Sender: jwood@mail.sdsu.edu (James L. Wood)
Subject: Re: Mario Savio (multiple responses)

Like Julia Stein, I also heard Mario Savio's speech that evening at the
30th Anniversary Celebration and Reunion of the Free Speech Movement and
felt he had not missed a step in the 30 years since the FSM. The same
passion, clarity of vision, and hope for a better future was there, much as
it had been when he was speaking on top of the police car by Sproul Hall
steps on October 1, 1964. He completely resonated with the large reunion
crowd of 500 or more, 75% of which (my estimate) indicated that they had
been involved in progressive political action ever since the monumental
events of 1964. For me, Mario Savio's talk, speeches of the other FSM
activists, and the large number of committed activists in the audience
demonstrated a continued political involvement for many affected by the
events of 1964, hardly an escapist withdrawal to some obscure sector of the
mainstream.
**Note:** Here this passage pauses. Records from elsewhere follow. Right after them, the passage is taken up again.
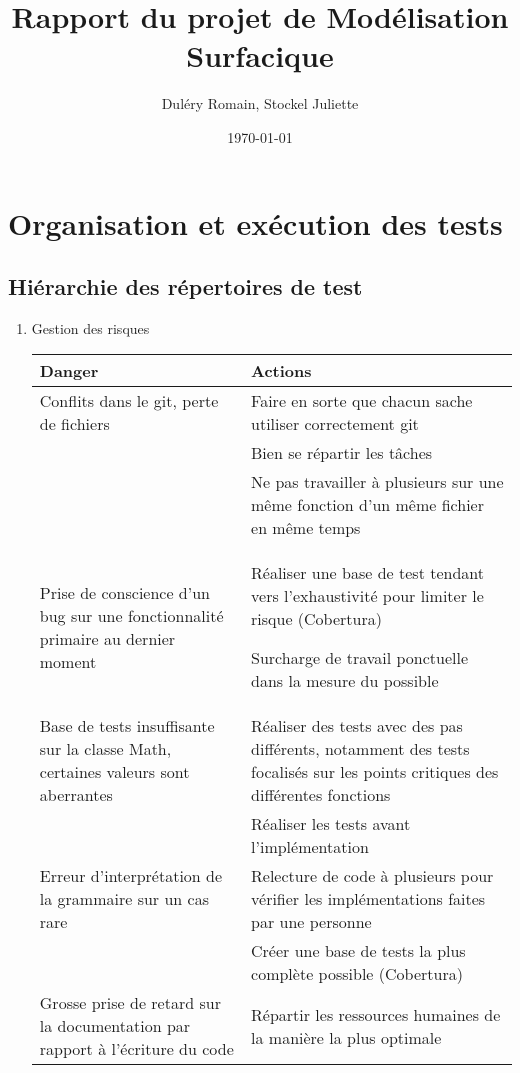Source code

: \documentclass[a4paper,11pt]{article}
\title{Rapport du projet de Modélisation Surfacique}
\author{Duléry Romain, Stockel Juliette}
\date{\today}
\begin{document}
\maketitle
\vspace{1cm}

\section{Organisation et exécution des tests}
\subsection{Hiérarchie des répertoires de test}

\begin{enumerate}
\item Gestion des risques\\

\begin{center}
\begin{tabular}{p{6cm} | p{7.5cm}}
\centering \textbf{Danger} & \centering \textbf{Actions} \tabularnewline
\hline
Conflits dans le git, perte de fichiers & Faire en sorte que chacun sache utiliser correctement git \\
 & Bien se répartir les tâches\\
 & Ne pas travailler à plusieurs sur une même fonction d’un même fichier en même temps\\
\hline
Prise de conscience d'un bug sur une fonctionnalité primaire au dernier moment & Réaliser une base de test tendant vers l'exhaustivité pour limiter le risque (Cobertura)

Surcharge de travail ponctuelle dans la mesure du possible\\
\hline
Base de tests insuffisante sur la classe Math, certaines valeurs sont aberrantes & Réaliser des tests avec des pas différents, notamment des tests focalisés sur les points critiques des différentes fonctions\\
 & Réaliser les tests avant l'implémentation \\
\hline
Erreur d'interprétation de la grammaire sur un cas rare & Relecture de code à plusieurs pour vérifier les implémentations faites par une personne\\
 & Créer une base de tests la plus complète possible (Cobertura) \\
\hline
 Grosse prise de retard sur la documentation par rapport à l'écriture du code & Répartir les ressources humaines de la manière la plus optimale


\end{tabular}
\end{center}
\end{enumerate}
\end{document}
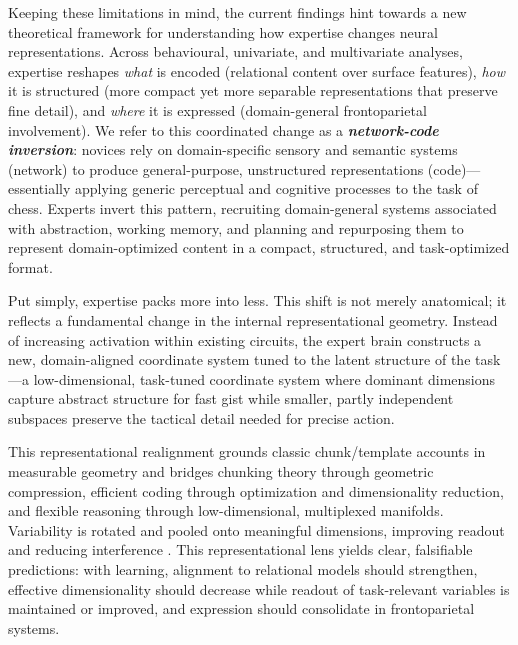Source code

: \documentclass[preprint,12pt]{elsarticle}
\begin{document}
Keeping these limitations in mind, the current findings hint towards a new theoretical framework for understanding how expertise changes neural representations. Across behavioural, univariate, and multivariate analyses, expertise reshapes \emph{what} is encoded (relational content over surface features), \emph{how} it is structured (more compact yet more separable representations that preserve fine detail), and \emph{where} it is expressed (domain-general frontoparietal involvement). We refer to this coordinated change as a \textbf{\emph{network-code inversion}}: novices rely on domain-specific sensory and semantic systems (network) to produce general-purpose, unstructured representations (code)—essentially applying generic perceptual and cognitive processes to the task of chess. Experts invert this pattern, recruiting domain-general systems associated with abstraction, working memory, and planning and repurposing them to represent domain-optimized content in a compact, structured, and task-optimized format.

Put simply, expertise packs more into less. This shift is not merely anatomical; it reflects a fundamental change in the internal representational geometry. Instead of increasing activation within existing circuits, the expert brain constructs a new, domain-aligned coordinate system tuned to the latent structure of the task—a low-dimensional, task-tuned coordinate system where dominant dimensions capture abstract structure for fast gist while smaller, partly independent subspaces preserve the tactical detail needed for precise action.

This representational realignment grounds classic chunk/template accounts in measurable geometry and bridges chunking theory through geometric compression, efficient coding through optimization and dimensionality reduction, and flexible reasoning through low-dimensional, multiplexed manifolds. Variability is rotated and pooled onto meaningful dimensions, improving readout and reducing interference \cite{barlow1961possible, rigotti2013importance, chung2018classification, fusi2016neurons}. This representational lens yields clear, falsifiable predictions: with learning, alignment to relational models should strengthen, effective dimensionality should decrease while readout of task-relevant variables is maintained or improved, and expression should consolidate in frontoparietal systems.
\end{document}
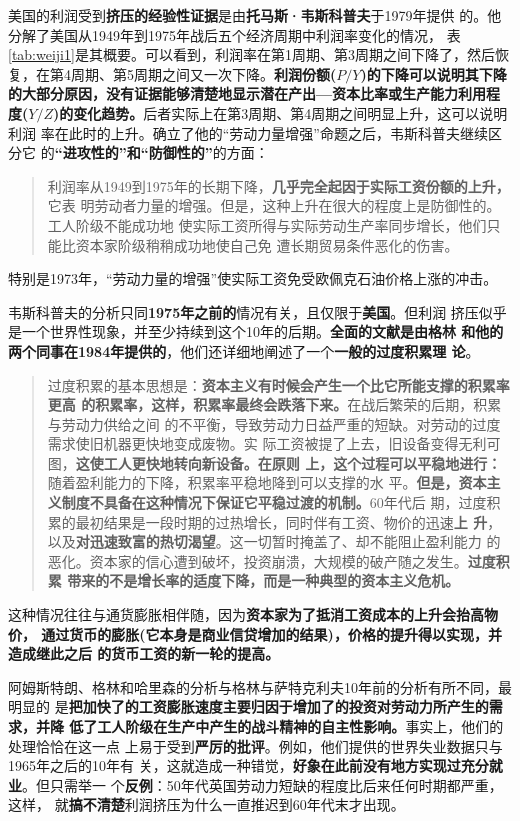 美国的利润受到\textbf{挤压的经验性证据}是由\textbf{托马斯·韦斯科普夫}于1979年提供
的。他分解了美国从1949年到1975年战后五个经济周期中利润率变化的情况，
表\ref{tab:weiji1}是其概要。可以看到，利润率在第1周期、第3周期之间下降了，然后恢
复，在第4周期、第5周期之间又一次下降。\textbf{利润份额($P/Y$)的下降可以说明其下降
  的大部分原因，没有证据能够清楚地显示潜在产出—资本比率或生产能力利用程
  度($Y/Z$)的变化趋势。}后者实际上在第3周期、第4周期之间明显上升，这可以说明利润
率在此时的上升。确立了他的“劳动力量增强”命题之后，韦斯科普夫继续区分它
的\textbf{“进攻性的”和“防御性的”}的方面：
\begin{quotation}
  利润率从1949到1975年的长期下降，\textbf{几乎完全起因于实际工资份额的上升，}它表
  明劳动者力量的增强。但是，这种上升在很大的程度上是防御性的。工人阶级不能成功地
  使实际工资所得与实际劳动生产率同步增长，他们只能比资本家阶级稍稍成功地使自己免
  遭长期贸易条件恶化的伤害。
\end{quotation}
特别是1973年，“劳动力量的增强”使实际工资免受欧佩克石油价格上涨的冲击。


韦斯科普夫的分析只同\textbf{1975年之前的}情况有关，且仅限于\textbf{美国}。但利润
挤压似乎是一个世界性现象，并至少持续到这个10年的后期。\textbf{全面的文献是由格林
  和他的两个同事在1984年提供的}，他们还详细地阐述了一个\textbf{一般的过度积累理
  论}。
\begin{quotation}
  过度积累的基本思想是：\textbf{资本主义有时候会产生一个比它所能支撑的积累率更高
    的积累率，这样，积累率最终会跌落下来。}在战后繁荣的后期，积累与劳动力供给之间
  的不平衡，导致劳动力日益严重的短缺。对劳动的过度需求使旧机器更快地变成废物。实
  际工资被提了上去，旧设备变得无利可图，\textbf{这使工人更快地转向新设备。在原则
    上，这个过程可以平稳地进行：}随着盈利能力的下降，积累率平稳地降到可以支撑的水
  平。\textbf{但是，资本主义制度不具备在这种情况下保证它平稳过渡的机制。}60年代后
  期，过度积累的最初结果是一段时期的过热增长，同时伴有工资、物价的迅速\textbf{上
    升}，以及\textbf{对迅速致富的热切渴望}。这一切暂时掩盖了、却不能阻止盈利能力
  的恶化。资本家的信心遭到破坏，投资崩溃，大规模的破产随之发生。\textbf{过度积累
    带来的不是增长率的适度下降，而是一种典型的资本主义危机。}
\end{quotation}
这种情况往往与通货膨胀相伴随，因为\textbf{资本家为了抵消工资成本的上升会抬高物价，
  通过货币的膨胀(它本身是商业信贷增加的结果)，价格的提升得以实现，并造成继此之后
  的货币工资的新一轮的提高。}

阿姆斯特朗、格林和哈里森的分析与格林与萨特克利夫10年前的分析有所不同，最明显的
是\textbf{把加快了的工资膨胀速度主要归因于增加了的投资对劳动力所产生的需求，并降
  低了工人阶级在生产中产生的战斗精神的自主性影响。}事实上，他们的处理恰恰在这一点
上易于受到\textbf{严厉的批评}。例如，他们提供的世界失业数据只与1965年之后的10年有
关，这就造成一种错觉，\textbf{好象在此前没有地方实现过充分就业}。但只需举一
个\textbf{反例}：50年代英国劳动力短缺的程度比后来任何时期都严重，这样，
就\textbf{搞不清楚}利润挤压为什么一直推迟到60年代末才出现。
Mario Savio in 1964, in 1994, and today symbolized the
continuing commitment to a better, more just society that remains every bit
still worth fighting for. Jim Wood, Chair of Sociology, San Diego State
University

___________________

[5]

Sender: roscoe@halcyon.com (Stu Shiffman and Andi Shechter)
Subject: Re: Mario Savio

In a book I'm working on, my character has quotes by MArio Savio all over
her apartment. He was one of hte most articulate and impassioned spokesmen
of our time, and never stopped caring. We've lost a good one, friends.
Anyone with info on how to send condolences, contributions, etc. please
post it here. This is hard, real hard.